▸ WORK INSTRUCTIONS: Beginning at the top of the entries below, retype each line exactly until the line containing "Tag, version, base" has been written out; include no pictures and no later lines.

▸ DATASET RECORDS:

⟨

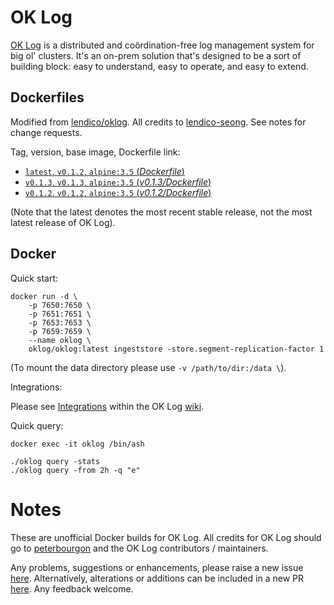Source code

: # OK Log

[OK Log](https://github.com/oklog/oklog) is a distributed and coördination-free log management system for big ol' clusters. It's an on-prem solution that's designed to be a sort of building block: easy to understand, easy to operate, and easy to extend.

## Dockerfiles

Modified from [lendico/oklog](https://hub.docker.com/r/lendico/oklog). All credits to [lendico-seong](https://github.com/lendico-seong). See notes for change requests.

Tag, version, base image, Dockerfile link:

-	[`latest`, `v0.1.2`, `alpine:3.5` (*Dockerfile*)](https://github.com/m247suppport/oklog/blob/master/Dockerfile)
-	[`v0.1.3`, `v0.1.3`, `alpine:3.5` (*v0.1.3/Dockerfile*)](https://github.com/m247suppport/oklog/blob/master/v0.1.3/Dockerfile)
-	[`v0.1.2`, `v0.1.2`, `alpine:3.5` (*v0.1.2/Dockerfile*)](https://github.com/m247suppport/oklog/blob/master/v0.1.2/Dockerfile)

(Note that the latest denotes the most recent stable release, not the most latest release of OK Log).

## Docker

Quick start:

```
docker run -d \
	-p 7650:7650 \
	-p 7651:7651 \
	-p 7653:7653 \
	-p 7659:7659 \
	--name oklog \
	oklog/oklog:latest ingeststore -store.segment-replication-factor 1
```


(To mount the data directory please use `-v /path/to/dir:/data \`).

Integrations:

Please see [Integrations](https://github.com/oklog/oklog/wiki/Integrations) within the OK Log [wiki](https://github.com/oklog/oklog/wiki).

Quick query:

```
docker exec -it oklog /bin/ash
```

```
./oklog query -stats
./oklog query -from 2h -q "e"
```


# Notes

These are unofficial Docker builds for OK Log. All credits for OK Log should go to [peterbourgon](https://github.com/peterbourgon) and the OK Log contributors / maintainers.

Any problems, suggestions or enhancements, please raise a new issue [here](https://github.com/m247suppport/oklog/issues/new). Alternatively, alterations or additions can be included in a new PR [here](https://github.com/m247suppport/oklog/pulls). Any feedback welcome.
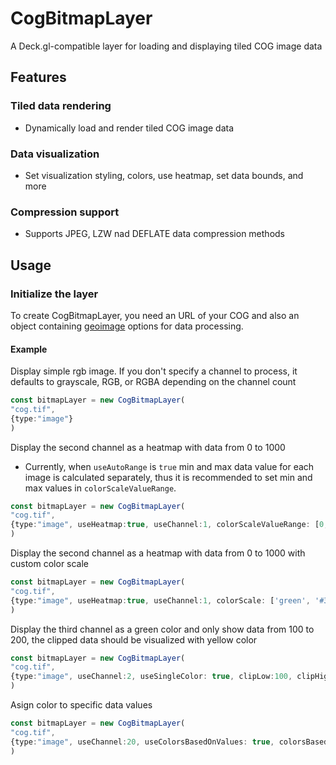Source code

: # CogBitmapLayer
A Deck.gl-compatible layer for loading and displaying tiled COG image data
## Features
### Tiled data rendering
- Dynamically load and render tiled COG image data
### Data visualization
- Set visualization styling, colors, use heatmap, set data bounds, and more
### Compression support
- Supports JPEG, LZW nad DEFLATE data compression methods
## Usage
### Initialize the layer
To create CogBitmapLayer, you need an URL of your COG and also an object containing [geoimage](/geoimage/README.md) options for data processing.

#### Example
Display simple rgb image. If you don't specify a channel to process, it defaults to grayscale, RGB, or RGBA depending on the channel count
```typescript
const bitmapLayer = new CogBitmapLayer(
"cog.tif",
{type:"image"}
)
```
Display the second channel as a heatmap with data from 0 to 1000
- Currently, when `useAutoRange` is `true` min and max data value for each image is calculated separately, thus it is recommended to set min and max values in `colorScaleValueRange`.

```typescript
const bitmapLayer = new CogBitmapLayer(
"cog.tif",
{type:"image", useHeatmap:true, useChannel:1, colorScaleValueRange: [0, 1000]}
)
```
Display the second channel as a heatmap with data from 0 to 1000 with custom color scale <a id="custom-heatmap-color-scale"></a>

```typescript
const bitmapLayer = new CogBitmapLayer(
"cog.tif",
{type:"image", useHeatmap:true, useChannel:1, colorScale: ['green', '#3182bd', [255, 0, 0], colorScaleValueRange: [0, 1000]}
)
```
Display the third channel as a green color and only show data from 100 to 200, the clipped data should be visualized with yellow color
```typescript
const bitmapLayer = new CogBitmapLayer(
"cog.tif",
{type:"image", useChannel:2, useSingleColor: true, clipLow:100, clipHigh: 200, color: [0, 255, 0], clippedColor: 'yellow'}
)
```
Asign color to specific data values <a id="assigning-color-to-specific-data-value"></a>
```typescript
const bitmapLayer = new CogBitmapLayer(
"cog.tif",
{type:"image", useChannel:20, useColorsBasedOnValues: true, colorsBasedOnValues: [[1, 'red'], [2, [0,0,255]], [3, '#00FF00']]}
)
```
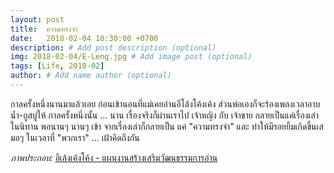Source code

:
 ```yaml
---
layout: post
title:  ความทรงจำ
date:   2018-02-04 10:30:00 +0700
description: # Add post description (optional)
img: 2018-02-04/E-Leng.jpg # Add image post (optional)
tags: [Life, 2018-02]
author: # Add name author (optional)
---
```

กาลครั้งหนึ่งนานมาแล้วเอย ก่อนเข้านอนที่แม่เคยอ่านอีโล้งโค้งเค้ง ส่วนพ่อเองก็จะร้องเพลงเวลาอาบน้ำ-ถูสบู่ให้ กาลครั้งหนึ่งนั้น ... นาน เรื่องจริงก็ผ่านเราไป เจ้าหญิง กับ เจ้าชาย กลายเป็นแค่เรื่องเล่าในนิทาน พอนานๆ นานๆ เข้า จากเรื่องเล่าก็กลายเป็น แค่ "ความทรงจำ" และ ทำให้มีรอยยิ้มเกิดขึ้นเสมอๆ ในเวลาที่ "พวกเรา" ... เฝ้าคิดถึงกัน

*ภาพประกอบ:* [อีเล้งเค้งโค้ง - แผนงานสร้างเสริมวัฒนธรรมการอ่าน](http://www.happyreading.in.th/)
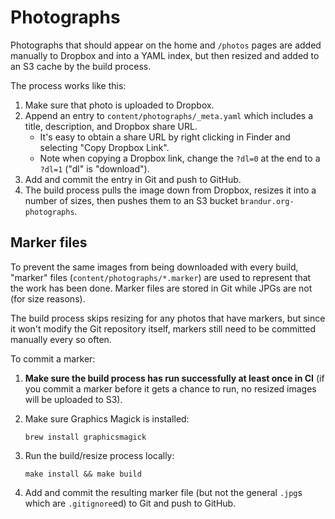 # Photographs

Photographs that should appear on the home and `/photos`
pages are added manually to Dropbox and into a YAML index,
but then resized and added to an S3 cache by the build
process.

The process works like this:

1. Make sure that photo is uploaded to Dropbox.
2. Append an entry to `content/photographs/_meta.yaml`
   which includes a title, description, and Dropbox share
   URL.
    * It's easy to obtain a share URL by right clicking in
      Finder and selecting "Copy Dropbox Link".
    * Note when copying a Dropbox link, change the `?dl=0`
      at the end to a `?dl=1` ("dl" is "download").
3. Add and commit the entry in Git and push to GitHub.
4. The build process pulls the image down from Dropbox,
   resizes it into a number of sizes, then pushes them to
   an S3 bucket `brandur.org-photographs`.

## Marker files

To prevent the same images from being downloaded with every
build, "marker" files (`content/photographs/*.marker`) are
used to represent that the work has been done. Marker files
are stored in Git while JPGs are not (for size reasons).

The build process skips resizing for any photos that have
markers, but since it won't modify the Git repository
itself, markers still need to be committed manually every
so often.

To commit a marker:

1. **Make sure the build process has run successfully at
   least once in CI** (if you commit a marker before it
   gets a chance to run, no resized images will be uploaded
   to S3).

2. Make sure Graphics Magick is installed:

    ```
    brew install graphicsmagick
    ```

3. Run the build/resize process locally:

    ```
    make install && make build
    ```

4. Add and commit the resulting marker file (but not the
   general `.jpg`s which are `.gitignore`ed) to Git and
   push to GitHub.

⟩

▸ OUTPUT:
Source code

: # OK Log

[OK Log](https://github.com/oklog/oklog) is a distributed and coördination-free log management system for big ol' clusters. It's an on-prem solution that's designed to be a sort of building block: easy to understand, easy to operate, and easy to extend.

## Dockerfiles

Modified from [lendico/oklog](https://hub.docker.com/r/lendico/oklog). All credits to [lendico-seong](https://github.com/lendico-seong). See notes for change requests.

Tag, version, base image, Dockerfile link:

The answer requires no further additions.